Sarkozy condannato per finanziamenti elettorali illeciti. Dovrà portare il braccialetto elettronico

giovedì 30 Settembre 16:19 - di Laura Ferrari
Sarkzoy condannato

Nicolas Sarkozy è stato condannato ad un anno di detenzione per finanziamento illegale della sua campagna elettorale del 2012. Lo ha reso noto il tribunale di Parigi che ha specificato che la pena sarà “eseguita in regime di sorveglianza elettronica”.

Tra gli altri 13 condannati, Guillaume Lambert, ex capo della campagna elettorale di Sarkozy, è stato condannato a tre anni è mezzo, con la sospensione di due, per “complicità nei finanziamenti illegali della campagna elettorale”, e Jérôme Lavrilleux, direttore aggiunto, a tre anni con la condizionale per le stesse imputazioni.

Anche il titolare della Bygmalion, Bastien Millot, è stato condannato a tre anni, con la sospensione di 18 mesi, per “complicità nell’uso” di fatture false, complicità “frode” e complicità di finanziamenti illegale di campagna elettorale.

Sarkozy condannato per “fatti di gravità senza precedenti”

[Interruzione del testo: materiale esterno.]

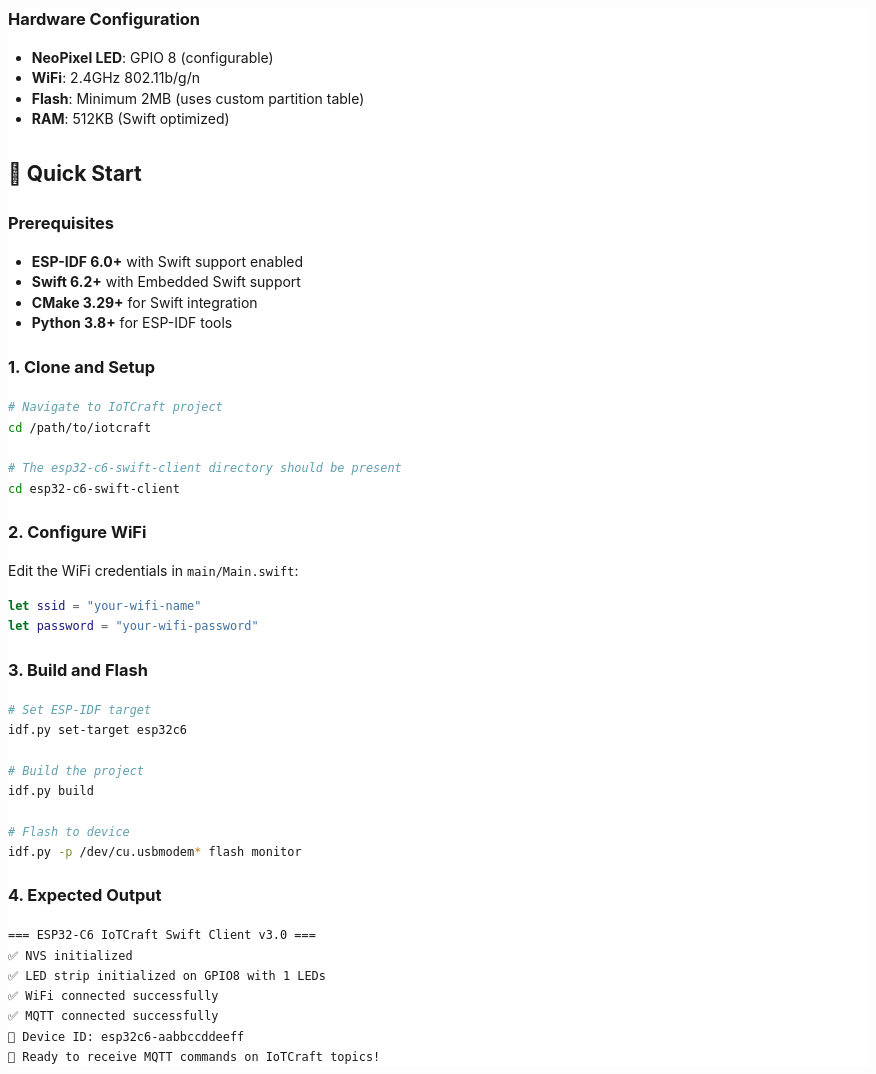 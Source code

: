 ### **Hardware Configuration**
- **NeoPixel LED**: GPIO 8 (configurable)
- **WiFi**: 2.4GHz 802.11b/g/n
- **Flash**: Minimum 2MB (uses custom partition table)
- **RAM**: 512KB (Swift optimized)

## 🚀 Quick Start

### **Prerequisites**
- **ESP-IDF 6.0+** with Swift support enabled
- **Swift 6.2+** with Embedded Swift support
- **CMake 3.29+** for Swift integration
- **Python 3.8+** for ESP-IDF tools

### **1. Clone and Setup**
```bash
# Navigate to IoTCraft project
cd /path/to/iotcraft

# The esp32-c6-swift-client directory should be present
cd esp32-c6-swift-client
```

### **2. Configure WiFi**
Edit the WiFi credentials in `main/Main.swift`:
```swift
let ssid = "your-wifi-name"
let password = "your-wifi-password"
```

### **3. Build and Flash**
```bash
# Set ESP-IDF target
idf.py set-target esp32c6

# Build the project
idf.py build

# Flash to device
idf.py -p /dev/cu.usbmodem* flash monitor
```

### **4. Expected Output**
```
=== ESP32-C6 IoTCraft Swift Client v3.0 ===
✅ NVS initialized
✅ LED strip initialized on GPIO8 with 1 LEDs  
✅ WiFi connected successfully
✅ MQTT connected successfully
📡 Device ID: esp32c6-aabbccddeeff
🚀 Ready to receive MQTT commands on IoTCraft topics!
```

Pronunciando la sentenza, la giudice Caroline Viguier ha detto che Sarkozy era a conoscenza del fatto che ci fosse un limite legale ai finanziamenti elettorali, dato che «non era la sua prima campagna». La giudice ha confermato così la tesi dell’accusa, che aveva detto di non essere riuscita a trovare prove che Sarkozy fosse direttamente coinvolto nell’organizzazione dei finanziamenti illeciti, ma che doveva esserne a conoscenza, avendone beneficiato.

Il tribunale di Parigi: “Il presidente non poteva non sapere”

La presidente del tribunale, ha definito i fatti addebitati “di una gravità senza precedenti”, sottolineando che Sarkozy, insieme con altri dei 14 imputati, ha “proseguito l’organizzazione di comizi, consentito nuove prestazioni, disposto spese e volontariamente omesso, in qualità di candidato, di esercitare un controllo sulle uscite”.

Sarkozy era già stato condannato lo scorso marzo a 3 anni di carcere (uno senza condizionale) per corruzione e traffico di influenze nel caso delle “intercettazioni”. L’ex presidente presenterà ricorso. Lo ha annunciato l’avvocato dell’ex presidente francese. Il Tribunale ha stabilito che la pena dovrà essere scontata agli arresti domiciliari con il braccialetto elettronico.